The capsule is bringing back 5,400 pounds of cargo and test samples from the International Space Station.

SpaceX’s CRS-5 dragon capsule in orbit

The SpaceX Dragon capsule, which was launched to the International Space Station a month ago, has returned safely back to earth with 5,400 pounds of cargo and samples from important experiments.

At about 5 am ET, the Dragon capsule was released from the Space Station. Approximately five hours later, the capsule re-entered Earth’s orbit. At around 10:45 am ET, SpaceX confirmed that the capsule had successfully splashed down off the west coast of Baja, California.

While SpaceX will now be able to recover and prepare the capsule for a return trip to the Space Station, much of the cargo that it carried will be sent to NASA. That cargo includes samples from a number of experiments the scientists at the Space Station conducted, including the Microgravity Expanded Stem Cells investigation and the Tissue Regeneration-Bone Defect study.

“The Microgravity Expanded Stem Cells investigation had crew members observe cell growth and other characteristics in microgravity,” according to NASA’s website. “This information will provide insight into how human cancers start and spread, which aids in the development of prevention and treatment plans. Results from this investigation could lead to the treatment of disease and injury in space, as well as provide a way to improve stem cell production for human therapy on Earth.”
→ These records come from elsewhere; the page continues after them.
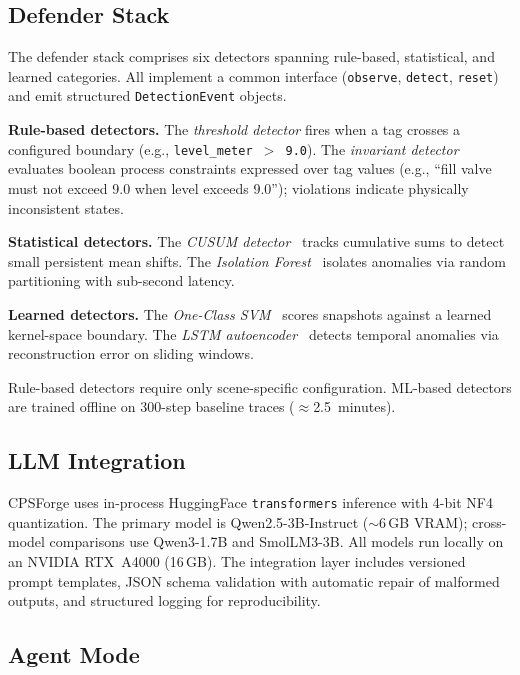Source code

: \subsection{Defender Stack}
\label{sec:impl:defenders}

The defender stack comprises six detectors spanning rule-based, statistical, and learned categories. All implement a common interface (\texttt{observe}, \texttt{detect}, \texttt{reset}) and emit structured \texttt{DetectionEvent} objects.

\textbf{Rule-based detectors.} The \emph{threshold detector} fires when a tag crosses a configured boundary (e.g., \texttt{level\_meter~$>$~9.0}). The \emph{invariant detector} evaluates boolean process constraints expressed over tag values (e.g., ``fill valve must not exceed 9.0 when level exceeds 9.0''); violations indicate physically inconsistent states.

\textbf{Statistical detectors.} The \emph{CUSUM detector}~\cite{page1954continuous} tracks cumulative sums to detect small persistent mean shifts. The \emph{Isolation Forest}~\cite{liu2008isolation} isolates anomalies via random partitioning with sub-second latency.

\textbf{Learned detectors.} The \emph{One-Class SVM}~\cite{scholkopf2001estimating} scores snapshots against a learned kernel-space boundary. The \emph{LSTM autoencoder}~\cite{malhotra2016lstm} detects temporal anomalies via reconstruction error on sliding windows.

Rule-based detectors require only scene-specific configuration. ML-based detectors are trained offline on 300-step baseline traces ($\approx$2.5~minutes).

\subsection{LLM Integration}
\label{sec:impl:llm}

CPSForge uses in-process HuggingFace \texttt{transformers} inference with 4-bit NF4 quantization. The primary model is Qwen2.5-3B-Instruct (${\sim}$6\,GB VRAM); cross-model comparisons use Qwen3-1.7B and SmolLM3-3B. All models run locally on an NVIDIA RTX~A4000 (16\,GB). The integration layer includes versioned prompt templates, JSON schema validation with automatic repair of malformed outputs, and structured logging for reproducibility.

\subsection{Agent Mode}
\label{sec:impl:agent}

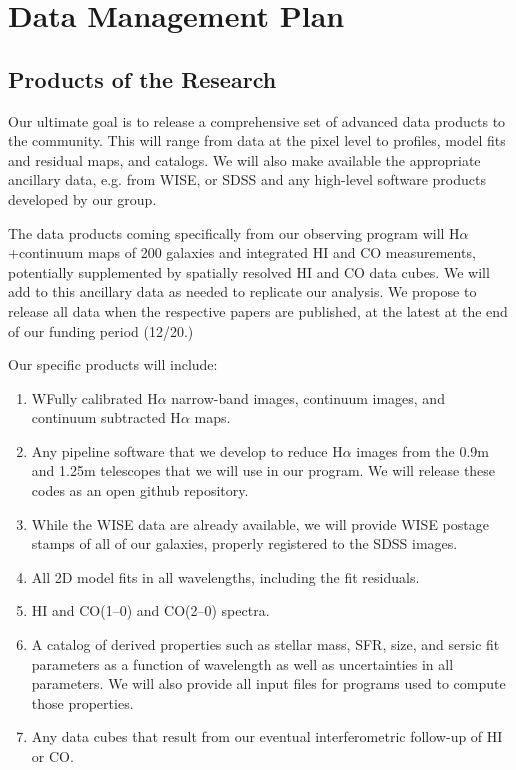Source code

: \documentclass[11pt,preprint]{aastex}
\begin{document}
\section*{Data Management Plan}

\subsection*{Products of the Research}

Our ultimate goal is to release a comprehensive set of advanced data products to the community.  This will range from data at the pixel level to profiles, model fits and residual maps, and catalogs.  We will also make available the appropriate ancillary data, e.g. from WISE, or SDSS and any high-level software products developed by our group.

The data products coming specifically from our observing program will  H$\alpha$+continuum maps of 200 galaxies and integrated HI and CO measurements, potentially supplemented by spatially resolved HI and CO data cubes.  We will add to this ancillary data as needed to replicate our analysis.  We propose to release all data when the respective papers are published, at the latest at the end of our funding period (12/20.)

Our specific products will include:

\begin{enumerate}

\item WFully calibrated H$\alpha$ narrow-band images, continuum images, and continuum subtracted H$\alpha$ maps.  

\item Any pipeline software that we develop to reduce H$\alpha$ images from the 0.9m and 1.25m telescopes that we will use in our program.  We will release these codes as an open github repository.

\item While the WISE data are already available, we will provide WISE postage stamps of all of our galaxies, properly registered to the SDSS images.  

\item All 2D model fits in all wavelengths, including the fit residuals.

\item HI and CO(1--0)  and CO(2--0) spectra. 

\item A catalog of derived properties such as stellar mass, SFR, size, and sersic fit parameters as a function of wavelength as well as uncertainties in all parameters.  We will also provide all input files for programs used to compute those properties.

\item Any data cubes that result from our eventual interferometric follow-up of HI or CO.

\end{enumerate}
\end{document}
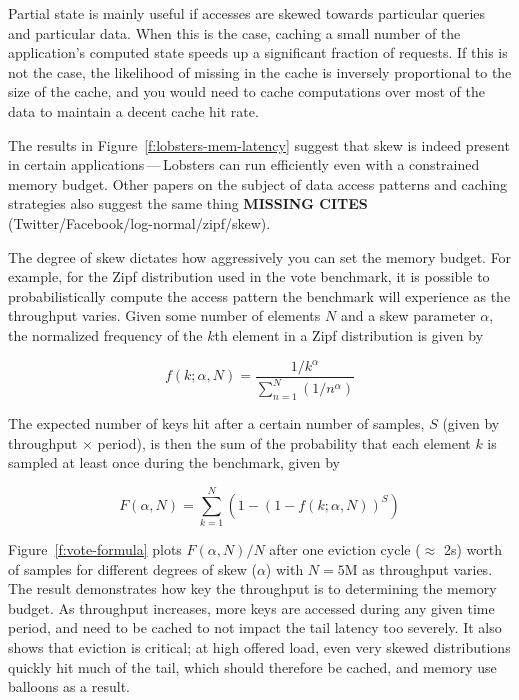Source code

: Partial state is mainly useful if accesses are skewed towards particular queries
and particular data. When this is the case, caching a small number of the
application's computed state speeds up a significant fraction of requests. If
this is not the case, the likelihood of missing in the cache is inversely
proportional to the size of the cache, and you would need to cache computations
over most of the data to maintain a decent cache hit rate.

The results in Figure~\ref{f:lobsters-mem-latency} suggest that skew is indeed
present in certain applications\,---\,Lobsters can run efficiently even with a
constrained memory budget. Other papers on the subject of data access patterns
and caching strategies also suggest the same thing \textbf{MISSING CITES}
(Twitter/Facebook/log-normal/zipf/skew).

The degree of skew dictates how aggressively you can set the memory budget.
For example, for the Zipf distribution used in the vote benchmark, it is
possible to probabilistically compute the access pattern the benchmark will
experience as the throughput varies. Given some number of elements $N$ and a
skew parameter $\alpha$, the normalized frequency of the $k$th element in a Zipf
distribution is given by

\begin{displaymath}
  f(k;\alpha,N)={\frac {1/k^{\alpha}}{\sum \limits _{n=1}^{N}(1/n^{\alpha})}}
\end{displaymath}

The expected number of keys hit after a certain number of samples, $S$ (given by
throughput $\times$ period), is then the sum of the probability that each
element $k$ is sampled at least once during the benchmark, given by

\begin{displaymath}
  F(\alpha,N)={\sum \limits _{k=1}^{N} \left(1 - \left(1 - f(k; \alpha, N)\right)^{S}\right)}
\end{displaymath}

Figure~\ref{f:vote-formula} plots $F(\alpha, N)/N$ after one eviction cycle
($\approx$ 2s) worth of samples for different degrees of skew ($\alpha$) with
$N=5\text{M}$ as throughput varies. The result demonstrates how key the
throughput is to determining the memory budget. As throughput increases, more
keys are accessed during any given time period, and need to be cached to not
impact the tail latency too severely. It also shows that eviction is critical;
at high offered load, even very skewed distributions quickly hit much of the
tail, which should therefore be cached, and memory use balloons as a result.

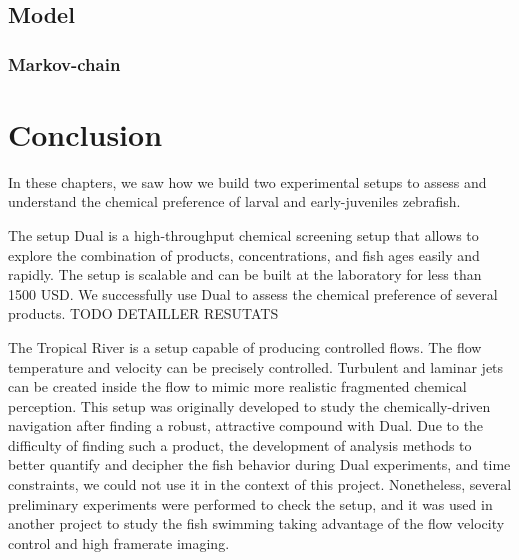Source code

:   \section{Model}
  \subsection{Markov-chain}

\chapter{Conclusion}

  In these chapters, we saw how we build two experimental setups to assess and understand the chemical preference of larval and early-juveniles zebrafish.


  The setup Dual is a high-throughput chemical screening setup that allows to explore the combination of products, concentrations, and fish ages easily and rapidly. The setup is scalable and can be built at  the laboratory for less than 1500 USD. We successfully use Dual to assess the chemical preference of several products. TODO DETAILLER RESUTATS


  The Tropical River is a setup capable of producing controlled flows. The flow temperature and velocity can be precisely controlled. Turbulent and laminar jets can be created inside the flow to mimic more realistic fragmented chemical perception. This setup was originally developed to study the chemically-driven navigation after finding a robust, attractive compound with Dual. Due to the difficulty of finding such a product, the development of analysis methods to better quantify and decipher the fish behavior during Dual experiments, and time constraints, we could not use it in the context of this project. Nonetheless, several preliminary experiments were performed to check the setup, and it was used in another project to study the fish swimming taking advantage of the flow velocity control and high framerate imaging.
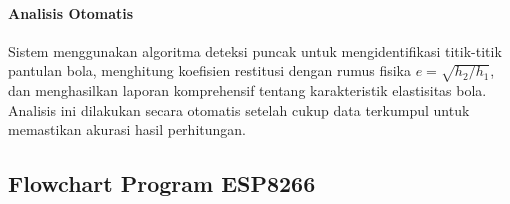 \paragraph{Analisis Otomatis} Sistem menggunakan algoritma deteksi puncak untuk mengidentifikasi titik-titik pantulan bola, menghitung koefisien restitusi dengan rumus fisika $e = \sqrt{h_2/h_1}$, dan menghasilkan laporan komprehensif tentang karakteristik elastisitas bola. Analisis ini dilakukan secara otomatis setelah cukup data terkumpul untuk memastikan akurasi hasil perhitungan.

\newpage

\subsection{Flowchart Program ESP8266}

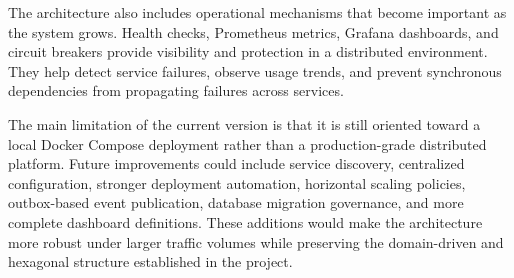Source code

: \documentclass[12pt,a4paper]{article}
\begin{document}
The architecture also includes operational mechanisms that become important as the system grows. Health checks, Prometheus metrics, Grafana dashboards, and circuit breakers provide visibility and protection in a distributed environment. They help detect service failures, observe usage trends, and prevent synchronous dependencies from propagating failures across services.

The main limitation of the current version is that it is still oriented toward a local Docker Compose deployment rather than a production-grade distributed platform. Future improvements could include service discovery, centralized configuration, stronger deployment automation, horizontal scaling policies, outbox-based event publication, database migration governance, and more complete dashboard definitions. These additions would make the architecture more robust under larger traffic volumes while preserving the domain-driven and hexagonal structure established in the project.
\end{document}
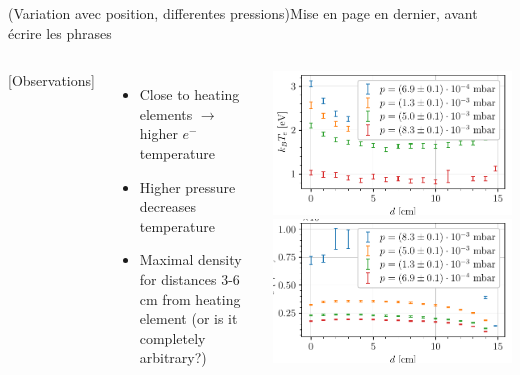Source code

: \documentclass[10pt]{beamer}
\begin{document}
\begin{frame}{(Variation avec position, differentes pressions)}{Mise en page en dernier, avant écrire les phrases}
    \begin{columns}
        [Observations]

        \begin{itemize}
            \item Close to heating elements \(\rightarrow\) higher \(e^-\) temperature
            \item Higher pressure decreases temperature
            \item Maximal density for distances 3-6 cm from heating element (or is it completely arbitrary?)
        \end{itemize}

        \centering
        \includegraphics[scale=1]{../figures/temperatureeV_position.pdf}
        \includegraphics[scale=1]{../figures/density_position.pdf}
    \end{columns}
\end{frame}
    
\end{document}
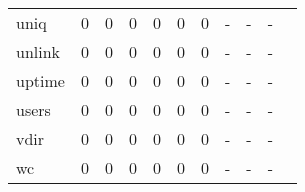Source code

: \begin{longtable}{lp{1.2cm}p{1.2cm}p{1.2cm}p{1.2cm}p{1.2cm}p{1.2cm}p{1.2cm}p{1.2cm}p{1.2cm}p{1.2cm}}
uniq      &                                     0 &                                                  0 &                                                  0 &                                                  0 &                                                  0 &                                                  0 &                                             - &                                                  - &                                                  - \\
unlink    &                                     0 &                                                  0 &                                                  0 &                                                  0 &                                                  0 &                                                  0 &                                             - &                                                  - &                                                  - \\
uptime    &                                     0 &                                                  0 &                                                  0 &                                                  0 &                                                  0 &                                                  0 &                                             - &                                                  - &                                                  - \\
users     &                                     0 &                                                  0 &                                                  0 &                                                  0 &                                                  0 &                                                  0 &                                             - &                                                  - &                                                  - \\
vdir      &                                     0 &                                                  0 &                                                  0 &                                                  0 &                                                  0 &                                                  0 &                                             - &                                                  - &                                                  - \\
wc        &                                     0 &                                                  0 &                                                  0 &                                                  0 &                                                  0 &                                                  0 &                                             - &                                                  - &                                                  - \\

\end{longtable}
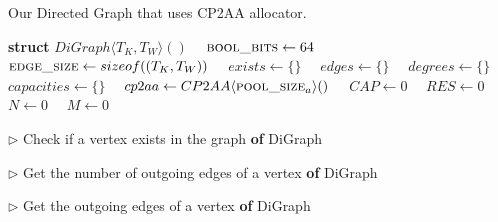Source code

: \begin{algorithm}[hbtp]
\caption{Our Directed Graph that uses CP2AA allocator.}
\label{alg:digraph1}
\begin{algorithmic}[1]

\Statex

\State \textbf{struct} $DiGraph \langle T_K, T_W \rangle ()$ \label{alg:digraph--struct-begin}
\State \ \ $\textsc{bool\_bits} \gets 64$ 
\State \ \ $\textsc{edge\_size} \gets sizeof((T_K, T_W))$ 
\State \ \ $exists \gets \{\}$ 
\State \ \ $edges \gets \{\}$ 
\State \ \ $degrees \gets \{\}$ 
\State \ \ $capacities \gets \{\}$ 
\State \ \ $cp2aa \gets CP2AA \langle \textsc{pool\_size}_a \rangle ()$ 
\State \ \ $CAP \gets 0$ 
\State \ \ $RES \gets 0$ 
\State \ \ $N \gets 0$ 
\State \ \ $M \gets 0$  \label{alg:digraph--struct-end}

\Statex

\State $\rhd$ Check if a vertex exists in the graph
 \textbf{of} DiGraph \label{alg:digraph--has-vertex-begin}
\EndFunction \label{alg:digraph--has-vertex-end}

\Statex

\State $\rhd$ Get the number of outgoing edges of a vertex
 \textbf{of} DiGraph \label{alg:digraph--degree-begin}
\EndFunction \label{alg:digraph--degree-end}

\Statex

\State $\rhd$ Get the outgoing edges of a vertex
 \textbf{of} DiGraph \label{alg:digraph--edges-begin}
\EndFunction \label{alg:digraph--edges-end}

\Statex


\end{algorithmic}
\end{algorithm}
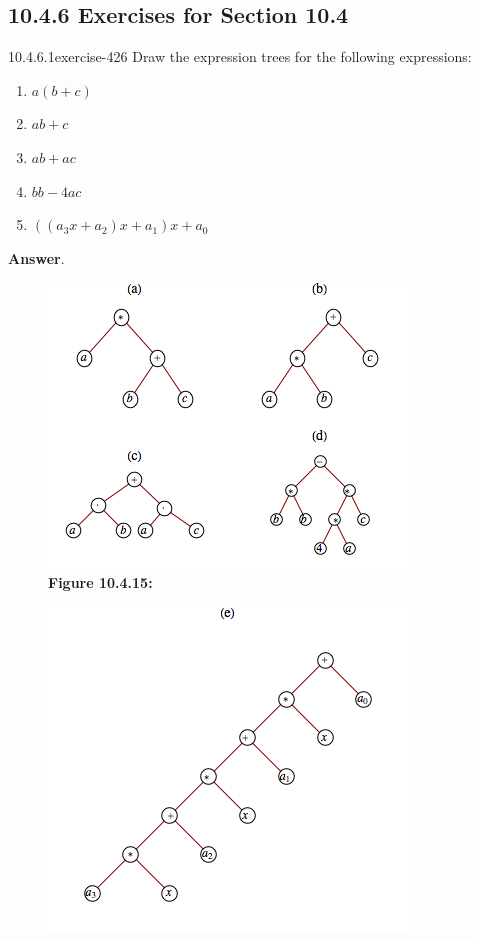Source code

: \documentclass[twoside,10pt,]{book}
\numberwithin{equation}{section}
\begin{document}
\subsection*{10.4.6 Exercises for Section 10.4}
\begin{divisionsolution}{10.4.6.1}{}{exercise-426}%
\hypertarget{p-3736}{}%
Draw the expression trees for the following expressions:%
\par
\hypertarget{p-3737}{}%
\leavevmode%
\begin{enumerate}[label=(\alph*)]
\item\hypertarget{li-1719}{}\hypertarget{p-3738}{}%
\(a(b + c)\)%
\item\hypertarget{li-1720}{}\hypertarget{p-3739}{}%
\(a b + c\)%
\item\hypertarget{li-1721}{}\hypertarget{p-3740}{}%
\(a b + a c\)%
\item\hypertarget{li-1722}{}\hypertarget{p-3741}{}%
\(b b - 4 a c\)%
\item\hypertarget{li-1723}{}\hypertarget{p-3742}{}%
\(\left(\left(a_3 x + a_2\right)x +a_1\right)x + a_0\)%
\end{enumerate}
%
\par\smallskip%
\noindent\textbf{Answer}.\quad%
\leavevmode%
\begin{figure}
\centering
\includegraphics[width=0.8\linewidth]{images/fig-sol-10-4-1-A.png}
\caption*{\textbf{Figure 10.4.15:} }
\end{figure}
\begin{figure}
\centering
\includegraphics[width=0.7\linewidth]{images/fig-sol-10-4-1-B.png}

\end{figure}
\end{divisionsolution}
\end{document}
Similarly, the Tissue Regeneration-Bone Defect study, which is a U.S. National Laboratory investigation, explores why humans and other animals can’t regenerate bones and whether being in microgravity could actually allow for that regeneration.

“Results will provide a new understanding of the biological reasons behind a human’s inability to grow a lost limb at the wound site, and could lead to new treatment options for the more than 30 percent of the patient population who do not respond to current options for chronic non-healing wounds.”